Quinoa is starting to be my favorite salad these past few days. I had been making variations of Quinoa Salad and I thought why not share it in my blog. I especially like Salad that I can make into one bowl or pan, just like this one. Less mess, quick and easy.
The most that you would do for this salad is to open the cans and cut and chop few ingredients. After that, all you have to do it mix everything in one pan and simmer until Quinoa is cook through. How easy is that?

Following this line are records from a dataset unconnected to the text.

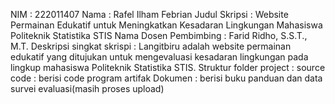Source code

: NIM                       : 222011407 
Nama                      : Rafel Ilham Febrian
Judul Skripsi             : Website Permainan Edukatif untuk Meningkatkan Kesadaran Lingkungan Mahasiswa Politeknik Statistika STIS
Nama Dosen Pembimbing     : Farid Ridho, S.S.T., M.T.
Deskripsi singkat skrispi : Langitbiru adalah website permainan edukatif 
                            yang ditujukan untuk mengevaluasi kesadaran lingkungan 
                            pada lingkup mahasiswa Politeknik Statistika STIS.
Struktur folder project   : source code : berisi code program artifak
                            Dokumen     : berisi buku panduan dan data survei evaluasi(masih proses upload)
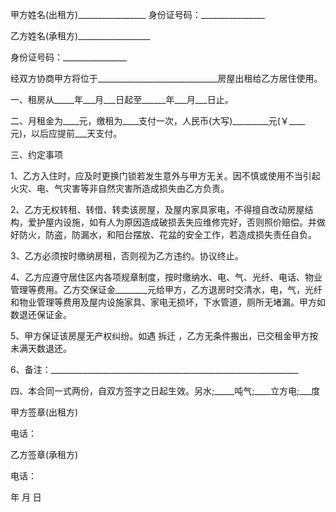
 


甲方姓名(出租方)_________________ 身份证号码：________________


乙方姓名(承租方)__________________


身份证号码：________________


经双方协商甲方将位于______________________________房屋出租给乙方居住使用。


一、租房从_____年___月___日起至______年___月___日止。


二、月租金为____元，缴租为____支付一次，人民币(大写)_________元(￥____元)，以后应提前___天支付。


三、约定事项


1、乙方入住时，应及时更换门锁若发生意外与甲方无关。因不慎或使用不当引起火灾、电、气灾害等非自然灾害所造成损失由乙方负责。


2、乙方无权转租、转借、转卖该房屋，及屋内家具家电，不得擅自改动房屋结构，爱护屋内设施，如有人为原因造成破损丢失应维修完好，否则照价赔偿。并做好防火，防盗，防漏水，和阳台摆放、花盆的安全工作，若造成损失责任自负。


3、乙方必须按时缴纳房租，否则视为乙方违约。协议终止。


4、乙方应遵守居住区内各项规章制度，按时缴纳水、电、气、光纤、电话、物业管理等费用。乙方交保证金________元给甲方，乙方退房时交清水，电，气，光纤和物业管理等费用及屋内设施家具、家电无损坏，下水管道，厕所无堵漏。甲方如数退还保证金。


5、甲方保证该房屋无产权纠纷。如遇
拆迁
，乙方无条件搬出，已交租金甲方按未满天数退还。


6、备注：______________________________________________________________


四、本合同一式两份，自双方签字之日起生效。另水;_____吨气;____立方电;___度


甲方签章(出租方)


电话：


乙方签章(承租方)


电话：


年 月 日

I like making this especially for busy days because its quick to prepare, and I can even have the left over stored in the fridge and ready for my next meal. This salad has great flavor in it, lots of flavor actually. All those spices and vegetable combinations really work well together, it taste so good. I can even eat this with Nachos or have it wrapped in Tortillas! So many ways to enjoy this simple and yet delicious salad. Another one pan healthy salad recipe from me to you. Try it! Let’s get started!
- 2 tablespoon olive oil
- 2 cloves garlic, minced
- 1/2 Jalapeno, minced
- 1/2 cup uncooked Quinoa
- 1/2 cup Vegetable broth
- 1/2 cup Black beans, drained and rinsed
- 1/2 cup Can fire-roasted diced tomatoes
- 1/2 cup Corn kernels, frozen, canned or roasted
- 1/2 teaspoon chili powder
- 1/4 tsp chili flakes
- 1/4 teaspoon cumin
- Kosher salt and freshly ground black pepper, to taste
- 1 avocado, halved, seeded, peeled and diced
- Juice of 1/2 lemon or lime
- 1 tablespoons chopped fresh cilantro leaves
- Heat 1 tbsp olive oil in a large skillet over medium high heat. Add garlic and jalapeno, and cook stirring frequently until fragrant, about 1 minute. Stir in quinoa, vegetable broth, beans, tomatoes, corn, chili powder and cumin, season with salt and pepper, to taste. Bring to a boil; cover, reduce heat and simmer for 20 minutes or until quinoa is cooked through. Stir in lime or lemon juice, 1 tbsp olive oil and cilantro. Serve and garnish with fresh cilantro and sliced avocado.